Aggiornamento: 24 gen
di Aida dell'Oglio
I riflettori si sono già spenti sul recente dibattito che si è svolto la sera dello scorso 16 gennaio tra l'Arcivescovo di Torino Roberto Repole, il sindaco della città Stefano Lorusso e il presidente della Regine Alberto Cirio, iniziativa promossa dal settimanale della Curia "La Voce e il Tempo".[1] Ma non si sono spenti, ovviamente, i problemi che l'incontro ha richiamato in forma quasi subliminale con il titolo che ha fatto da filo conduttore: Qual è il bene per Torino? Riportare dunque l'attenzione sulle parole scandite nella serata, credo che sia anche un atto dovuto agli stessi protagonisti che hanno accettato di offrirsi al giudizio dei cittadini.

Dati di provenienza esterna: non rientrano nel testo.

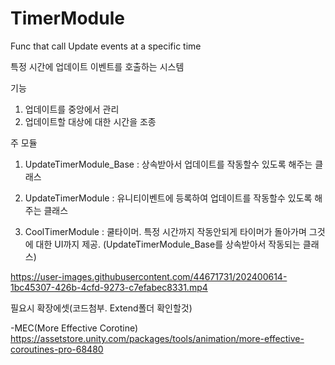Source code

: # TimerModule
Func that call Update events at a specific time

특정 시간에 업데이트 이벤트를 호출하는 시스템



기능 

1. 업데이트를 중앙에서 관리
2. 업데이트할 대상에 대한 시간을 조종


주 모듈

1. UpdateTimerModule_Base : 상속받아서 업데이트를 작동할수 있도록 해주는 클래스

2. UpdateTimerModule : 유니티이벤트에 등록하여 업데이트를 작동할수 있도록 해주는 클래스

3. CoolTimerModule : 쿨타이머. 특정 시간까지 작동안되게 타이머가 돌아가며 그것에 대한 UI까지 제공. (UpdateTimerModule_Base를 상속받아서 작동되는 클래스)


https://user-images.githubusercontent.com/44671731/202400614-1bc45307-426b-4cfd-9273-c7efabec8331.mp4


필요시 확장에셋(코드첨부. Extend폴더 확인할것)

-MEC(More Effective Corotine) https://assetstore.unity.com/packages/tools/animation/more-effective-coroutines-pro-68480
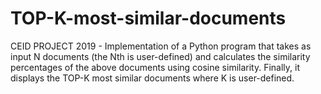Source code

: # TOP-K-most-similar-documents
CEID PROJECT 2019 - Implementation of a Python program that takes as input N documents (the Nth is user-defined) and calculates the similarity percentages of the above documents using cosine similarity. Finally, it displays the TOP-K most similar documents where K is user-defined.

Personalmente ero assai ben disposta ad ascoltare parole precise e decise soprattutto da monsignor Repole, che agli inizi di dicembre aveva avuto parole significative a proposito di Stellantis e del destino oscuro di Mirafiori. Non ero l'unica, probabilmente, perché il teatro del Collegio San Giuseppe era affollato, gremito fino alle ultime file. Tuttavia, dopo alcuni interventi, la tentazione è stata quella di chiudere il collegamento e fare altro, perché non udivo alcuna proposta, ma solo una specie di “giustificazione” della scarsa operosità delle istituzioni cittadine. Solo la mia caparbia fiducia che qualche cosa di significativo sarebbe stato detto, mi ha tenuta ferma davanti al computer per oltre due ore.
L'informazione tra amministrazione pubblica e cittadinanza
Non tutti i presenti in sala hanno pensato come me. Quando è stato loro chiarito che non era previsto dibattito, molti sono andati via. Quanto a me, ho visto ripetersi una recita cui ho già assistito molte volte.
L'insistenza, nei loro discorsi, sulla necessità di un operato comune, sinergico, tradisce però la realtà della situazione. Assistiamo frequentemente a dichiarazioni di intenti, da parte dell'amministrazione comunale e del governo regionale che prefigurano prospettive assai discordanti. In mezzo la popolazione, a cui si chiede, programmaticamente, di esprimere il proprio parere sulle questioni della vita cittadina, che la riguardano direttamente, in primis: lavoro, sanità, strutture sociali, scuola, educazione, riqualificazioni ambientali e molte altre tematiche che in questi ultimi tempi sono prepotentemente venute alla ribalta, ma a cui, sistematicamente, si proibisce di far sentire la propria voce, che si tratti di dissenso o, molte volte, di proposte operative.
Come? Ad esempio, informando tardivamente, in articulo mortis, si direbbe, di operazioni che l'amministrazione ha programmato da tempo, ma la cui comunicazione arriva ai quartieri, e quindi alla singolarità delle persone, solo alla vigilia della reale effettuazione. Ad un certo punto arriva, comunque, e ciò non può tradursi se non in contrasto tra le parti, in azioni che hanno lo scopo di bloccare alcune di queste operazioni, che il cittadino ritiene lesive dei propri diritti, primo tra tutti, spesso, quello alla salute.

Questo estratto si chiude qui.